Every remember() response includes the trace ID:

const result = await recall.remember({ turns, scope });
console.log(result.trace_id);  // "trc_01HX7RABC..."
console.log(result.metadata.stored);   // 3
console.log(result.metadata.discarded); // 12
console.log(result.metadata.merged);    // 1

To list all memories from that execution:

const memories = await recall.listMemories({
  scope,
  filter: { extraction_trace_id: result.trace_id }
});
// Returns all memories where provenance.extraction_trace_id === result.trace_id

This query is indexed. It runs in constant time regardless of how many total memories are in the namespace.

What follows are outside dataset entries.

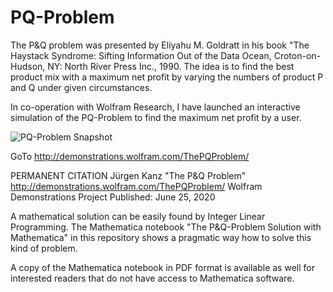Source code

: # PQ-Problem
The P&Q problem was presented by Eliyahu M. Goldratt in his book "The Haystack Syndrome: Sifting Information Out of the Data Ocean, Croton-on-Hudson, NY: North River Press Inc., 1990. The idea is to find the best product mix with a maximum net profit by varying the numbers of product P and Q under given circumstances.

In co-operation with Wolfram Research, I have launched an interactive simulation of the PQ-Problem to find the maximum net profit by a user.

![PQ-Problem Snapshot](https://github.com/JuergenKanz/PQ-Solution/blob/master/PQ-Problem-Snapshot.jpg)

GoTo http://demonstrations.wolfram.com/ThePQProblem/ 

PERMANENT CITATION
 Jürgen Kanz
"The P&Q Problem"
 http://demonstrations.wolfram.com/ThePQProblem/
 Wolfram Demonstrations Project
 Published: June 25, 2020

A mathematical solution can be easily found by Integer Linear Programming. The Mathematica notebook "The P&Q-Problem Solution with Mathematica" in this repository shows a pragmatic way how to solve this kind of problem.

A copy of the Mathematica notebook in PDF format is available as well for interested readers that do not have access to Mathematica software.


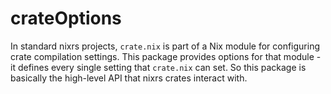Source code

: # crateOptions

In standard nixrs projects, `crate.nix` is part of a Nix module for configuring crate compilation settings. This package provides options for that module - it defines every single setting that `crate.nix` can set. So this package is basically the high-level API that nixrs crates interact with.
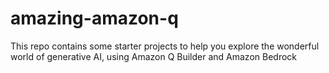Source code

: # amazing-amazon-q
This repo contains some starter projects to help you explore the wonderful world of generative AI, using Amazon Q Builder and Amazon Bedrock
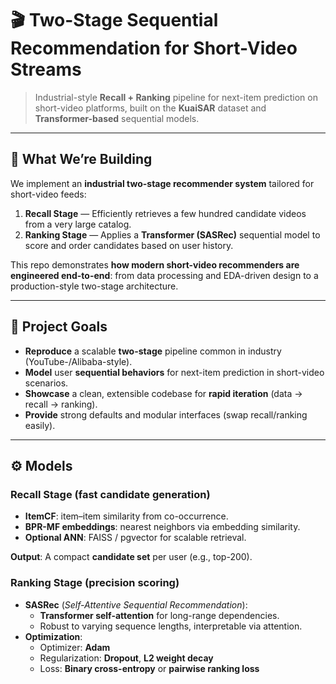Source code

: # 🎬 Two-Stage Sequential Recommendation for Short-Video Streams

> Industrial-style **Recall + Ranking** pipeline for next-item prediction on short-video platforms, built on the **KuaiSAR** dataset and **Transformer-based** sequential models.

---

## 📘 What We’re Building

We implement an **industrial two-stage recommender system** tailored for short-video feeds:

1) **Recall Stage** — Efficiently retrieves a few hundred candidate videos from a very large catalog.  
2) **Ranking Stage** — Applies a **Transformer (SASRec)** sequential model to score and order candidates based on user history.

This repo demonstrates **how modern short-video recommenders are engineered end-to-end**: from data processing and EDA-driven design to a production-style two-stage architecture.

---

## 🎯 Project Goals

- **Reproduce** a scalable **two-stage** pipeline common in industry (YouTube-/Alibaba-style).
- **Model** user **sequential behaviors** for next-item prediction in short-video scenarios.
- **Showcase** a clean, extensible codebase for **rapid iteration** (data → recall → ranking).
- **Provide** strong defaults and modular interfaces (swap recall/ranking easily).

---

## ⚙️ Models

### Recall Stage (fast candidate generation)
- **ItemCF**: item–item similarity from co-occurrence.
- **BPR-MF embeddings**: nearest neighbors via embedding similarity.
- **Optional ANN**: FAISS / pgvector for scalable retrieval.

**Output**: A compact **candidate set** per user (e.g., top-200).

### Ranking Stage (precision scoring)
- **SASRec** (*Self-Attentive Sequential Recommendation*):
  - **Transformer self-attention** for long-range dependencies.
  - Robust to varying sequence lengths, interpretable via attention.
- **Optimization**:
  - Optimizer: **Adam**
  - Regularization: **Dropout**, **L2 weight decay**
  - Loss: **Binary cross-entropy** or **pairwise ranking loss**





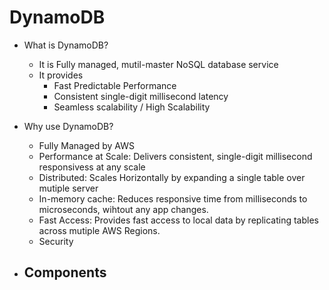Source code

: # DynamoDB

* What is DynamoDB?
   - It is Fully managed, mutil-master NoSQL database service
   - It provides 
      - Fast Predictable Performance
      - Consistent single-digit millisecond latency 
      - Seamless scalability / High Scalability 
 * Why use DynamoDB?
   - Fully Managed by AWS
   - Performance at Scale: Delivers consistent, single-digit millisecond responsivess at any scale 
   - Distributed: Scales Horizontally by expanding a single table over mutiple server
   - In-memory cache: Reduces responsive time from milliseconds to microseconds, wihtout any app changes.
   - Fast Access: Provides fast access to local data by replicating tables across mutiple AWS Regions. 
   - Security 
    
  * Components 
    - 
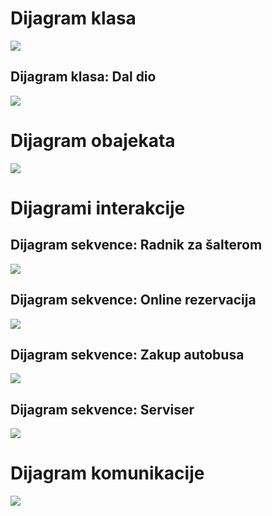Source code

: # Dijagram klasa #

[![](https://bobotrans.googlecode.com/svn/Dijagram%20klasa.jpg)](http://code.google.com/)

## Dijagram klasa: Dal dio ##
[![](https://bobotrans.googlecode.com/svn/Dijagram%20klasa%20-%20DAL-dio.jpg)](http://code.google.com/)
# Dijagram obajekata #
[![](https://bobotrans.googlecode.com/svn/Dijagram_Objekata.jpg)](http://code.google.com/)

# Dijagrami interakcije #

## Dijagram sekvence: Radnik za šalterom ##

[![](https://bobotrans.googlecode.com/svn/SequenceDiagram1RadnikZaSalterom.jpg)](http://code.google.com/)



## Dijagram sekvence: Online rezervacija ##

[![](https://bobotrans.googlecode.com/svn/SequenceDiagramOnlineRezervacija.jpg)](http://code.google.com/)

## Dijagram sekvence: Zakup autobusa ##
[![](https://bobotrans.googlecode.com/svn/Sequence1-ZakupAutobusa.jpg)](http://code.google.com/)

## Dijagram sekvence: Serviser ##

[![](https://bobotrans.googlecode.com/svn/Servis.jpg)](http://code.google.com/)

# Dijagram komunikacije #

[![](https://bobotrans.googlecode.com/svn/dijagramkomunikacije.jpg)](http://code.google.com/)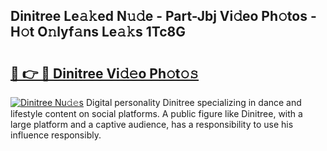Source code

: ## Dinitree Le𝚊𝚔ed N𝚞𝚍e - Part-Jbj Vi𝚍eo Ph𝚘tos - H𝚘t O𝚗lyf𝚊ns Le𝚊𝚔s 1Tc8G

# <h2><a href="http://hf1na3.feru.top/?c=Dinitree">🔗 👉 🔴 Dinitree Vi𝚍𝚎o Ph𝚘t𝚘𝚜</a></h2>

[![Dinitree Nu𝚍𝚎s](https://i.imgur.com/0TWrTi3.gif)](http://hf1na3.feru.top/?c=Dinitree)
Digital personality Dinitree specializing in dance and lifestyle content on social platforms. A public figure like Dinitree, with a large platform and a captive audience, has a responsibility to use his influence responsibly. 

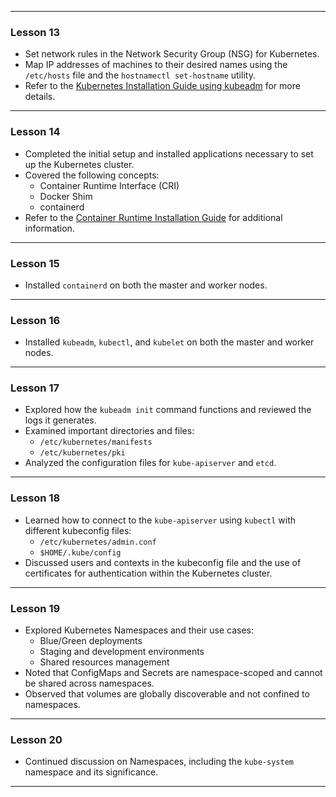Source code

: 
---

### Lesson 13
- Set network rules in the Network Security Group (NSG) for Kubernetes.
- Map IP addresses of machines to their desired names using the `/etc/hosts` file and the `hostnamectl set-hostname` utility.
- Refer to the [Kubernetes Installation Guide using kubeadm](https://kubernetes.io/docs/setup/production-environment/tools/kubeadm/install-kubeadm/) for more details.

---

### Lesson 14
- Completed the initial setup and installed applications necessary to set up the Kubernetes cluster.
- Covered the following concepts:
  - Container Runtime Interface (CRI)
  - Docker Shim
  - containerd
- Refer to the [Container Runtime Installation Guide](https://kubernetes.io/docs/setup/production-environment/tools/kubeadm/install-kubeadm/#installing-runtime) for additional information.

---

### Lesson 15
- Installed `containerd` on both the master and worker nodes.

---

### Lesson 16
- Installed `kubeadm`, `kubectl`, and `kubelet` on both the master and worker nodes.

---

### Lesson 17
- Explored how the `kubeadm init` command functions and reviewed the logs it generates.
- Examined important directories and files:
  - `/etc/kubernetes/manifests`
  - `/etc/kubernetes/pki`
- Analyzed the configuration files for `kube-apiserver` and `etcd`.

---

### Lesson 18
- Learned how to connect to the `kube-apiserver` using `kubectl` with different kubeconfig files:
  - `/etc/kubernetes/admin.conf`
  - `$HOME/.kube/config`
- Discussed users and contexts in the kubeconfig file and the use of certificates for authentication within the Kubernetes cluster.

---

### Lesson 19
- Explored Kubernetes Namespaces and their use cases:
  - Blue/Green deployments
  - Staging and development environments
  - Shared resources management
- Noted that ConfigMaps and Secrets are namespace-scoped and cannot be shared across namespaces.
- Observed that volumes are globally discoverable and not confined to namespaces.

---

### Lesson 20
- Continued discussion on Namespaces, including the `kube-system` namespace and its significance.

---

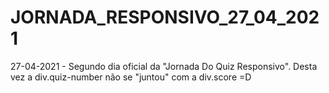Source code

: # JORNADA_RESPONSIVO_27_04_2021
27-04-2021 - Segundo dia oficial da "Jornada Do Quiz Responsivo". Desta vez a div.quiz-number não se "juntou" com a div.score =D
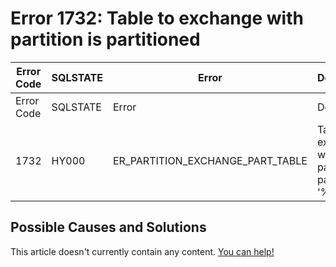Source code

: 
# Error 1732: Table to exchange with partition is partitioned


| Error Code | SQLSTATE | Error | Description |
| --- | --- | --- | --- |
| Error Code | SQLSTATE | Error | Description |
| 1732 | HY000 | ER_PARTITION_EXCHANGE_PART_TABLE | Table to exchange with partition is partitioned: '%s' |




## Possible Causes and Solutions


This article doesn't currently contain any content. [You can help!](/en/writing-and-editing-knowledge-base-articles/)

You can also fetch the full pipeline trace — every span, every LLM call with its cost and token counts, every stage decision:

const trace = await recall.getTrace(result.trace_id);
// trace.spans: array of Span
// trace.spans[1].name === "extract"
// trace.spans[1].attributes["llm.cost_usd"] === 0.00012
// trace.spans[1].attributes["extract.candidates_produced"] === 2

The trace links observability (what the pipeline did) to provenance (what it produced). Between the two, you can answer almost any question about why a particular memory exists.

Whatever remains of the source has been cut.